In reality it does not matter. Any movement in the NAV
depends on the portfolio in which the fund is invested and the number of units.
So having more units or less units does not matter. Let me give you an example,
if the cost of the portfolio is Rs.10,000/- and there are 100 units the NAV
will be Rs.100. So if you buy 10 units at Rs.100 your cost would be Rs.1,000/-
Now say there are only 10 units, then the NAV would be Rs.1000/- So you would
buy only 1 unit at Rs.1,000/- After a year the Market Value of the portfolio
become Rs.11,000/- i.e. an appreciation of 10% in this case in the first
scenario the NAV would become Rs.110/- and in the second case it would become
Rs.1100/- and your return would be the same i.e. Rs.1100/- so if you see,
buying at lower NAV is just a sales pitch. Do not fall for it.
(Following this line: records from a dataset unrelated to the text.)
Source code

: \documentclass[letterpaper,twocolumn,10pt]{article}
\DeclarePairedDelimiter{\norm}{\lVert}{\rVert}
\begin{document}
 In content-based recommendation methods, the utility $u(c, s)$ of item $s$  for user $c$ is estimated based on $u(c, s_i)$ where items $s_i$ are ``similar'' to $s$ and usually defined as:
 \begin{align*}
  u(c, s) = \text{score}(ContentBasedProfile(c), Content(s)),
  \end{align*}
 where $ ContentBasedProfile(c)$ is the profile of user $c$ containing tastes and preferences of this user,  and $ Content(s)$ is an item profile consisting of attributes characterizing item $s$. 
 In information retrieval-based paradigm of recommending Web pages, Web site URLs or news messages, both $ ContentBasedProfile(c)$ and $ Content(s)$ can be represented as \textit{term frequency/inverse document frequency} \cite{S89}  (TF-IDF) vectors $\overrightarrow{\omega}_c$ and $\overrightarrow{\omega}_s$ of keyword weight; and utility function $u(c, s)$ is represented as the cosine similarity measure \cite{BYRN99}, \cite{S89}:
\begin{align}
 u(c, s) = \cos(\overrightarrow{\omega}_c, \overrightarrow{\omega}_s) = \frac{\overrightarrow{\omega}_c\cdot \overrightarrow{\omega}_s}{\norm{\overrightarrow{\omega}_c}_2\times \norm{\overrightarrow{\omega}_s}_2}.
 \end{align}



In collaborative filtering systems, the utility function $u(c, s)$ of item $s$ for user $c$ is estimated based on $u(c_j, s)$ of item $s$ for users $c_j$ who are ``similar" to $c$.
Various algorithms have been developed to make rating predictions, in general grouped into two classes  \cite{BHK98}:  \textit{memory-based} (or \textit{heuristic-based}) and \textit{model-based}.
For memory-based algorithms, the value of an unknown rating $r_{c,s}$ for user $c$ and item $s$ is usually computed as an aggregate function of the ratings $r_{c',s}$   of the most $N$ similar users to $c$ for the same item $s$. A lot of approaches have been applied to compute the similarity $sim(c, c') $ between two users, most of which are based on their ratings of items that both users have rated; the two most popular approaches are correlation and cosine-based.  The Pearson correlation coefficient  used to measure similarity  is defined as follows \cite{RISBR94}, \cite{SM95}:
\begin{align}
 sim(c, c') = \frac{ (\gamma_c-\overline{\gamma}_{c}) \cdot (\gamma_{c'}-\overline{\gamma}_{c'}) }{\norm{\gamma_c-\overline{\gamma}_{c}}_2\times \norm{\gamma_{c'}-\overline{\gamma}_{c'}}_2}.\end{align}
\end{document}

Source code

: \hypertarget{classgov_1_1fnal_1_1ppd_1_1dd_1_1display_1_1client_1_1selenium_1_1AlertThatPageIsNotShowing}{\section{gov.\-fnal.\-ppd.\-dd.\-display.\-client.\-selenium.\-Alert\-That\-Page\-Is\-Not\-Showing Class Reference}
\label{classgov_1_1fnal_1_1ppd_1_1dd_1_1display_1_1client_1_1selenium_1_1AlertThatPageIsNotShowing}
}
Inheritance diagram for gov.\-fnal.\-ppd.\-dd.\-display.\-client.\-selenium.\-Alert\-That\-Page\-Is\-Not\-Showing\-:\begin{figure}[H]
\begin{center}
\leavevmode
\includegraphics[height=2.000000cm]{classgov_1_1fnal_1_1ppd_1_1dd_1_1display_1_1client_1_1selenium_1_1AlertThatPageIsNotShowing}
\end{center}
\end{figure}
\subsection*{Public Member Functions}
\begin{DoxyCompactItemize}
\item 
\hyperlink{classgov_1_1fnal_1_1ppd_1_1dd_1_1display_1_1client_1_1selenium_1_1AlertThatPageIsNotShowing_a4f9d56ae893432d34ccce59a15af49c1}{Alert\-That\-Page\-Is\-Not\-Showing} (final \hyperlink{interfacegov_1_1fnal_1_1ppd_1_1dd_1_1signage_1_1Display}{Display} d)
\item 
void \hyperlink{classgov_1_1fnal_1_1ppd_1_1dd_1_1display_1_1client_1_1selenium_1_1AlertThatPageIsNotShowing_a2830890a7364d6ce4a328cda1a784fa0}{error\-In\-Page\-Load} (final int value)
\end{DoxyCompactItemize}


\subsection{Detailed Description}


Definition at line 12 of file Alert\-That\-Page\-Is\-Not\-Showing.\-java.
There are others who buy because a scheme is giving
dividends, again dividends do not mean anything. You should go for dividend
option only if you need the money. Remember that when a dividend is paid out, a
portion of the dividend has to pay to the government as Dividend Distribution
Tax, so in effect, you get less money in hand. If you let the money remain, the
fund manager will be able to generate more income out of this and when you
remove the money when you need it, you end up with more money in hand. When
Dividend is paid the NAV also comes down. This is one more reason why Dividend
reinvestment option is also not good. As what gets reinvested is after some
money is paid to government.
You do not need to open a demat account to invest in Mutual
funds, this is some mis-selling being done by some banks. There is an ease in investing
that is all. There are many more platforms not available where you can still
have the ease of investing without having a demat account. As I had mentioned
earlier, the NAV depends on the portfolio. Here portfolio does not mean just
equities, it means any investment in financial assets viz. Bonds, NCD’s, FD’s
etc. So mutual funds are an alternative to investing in stock markets or even
banks or Company FD’s, NCD’s etc. When is the right time to invest in mutual
funds, actually it should be anytime, all depends on your goal, if it is long
term go for equities.
Here you should go for Systematic investment option. By this
you average out your investment costs and end up with superior returns than a
lump sum investment. How do you choose your mutual fund, go by the long term performance
of the fund, and just don’t go by the returns over the last year. Last year
almost all funds did well. We have to see how the fund did during both the bull
and the bear run. Avoid the above habits and make money by investing in Mutual
Funds.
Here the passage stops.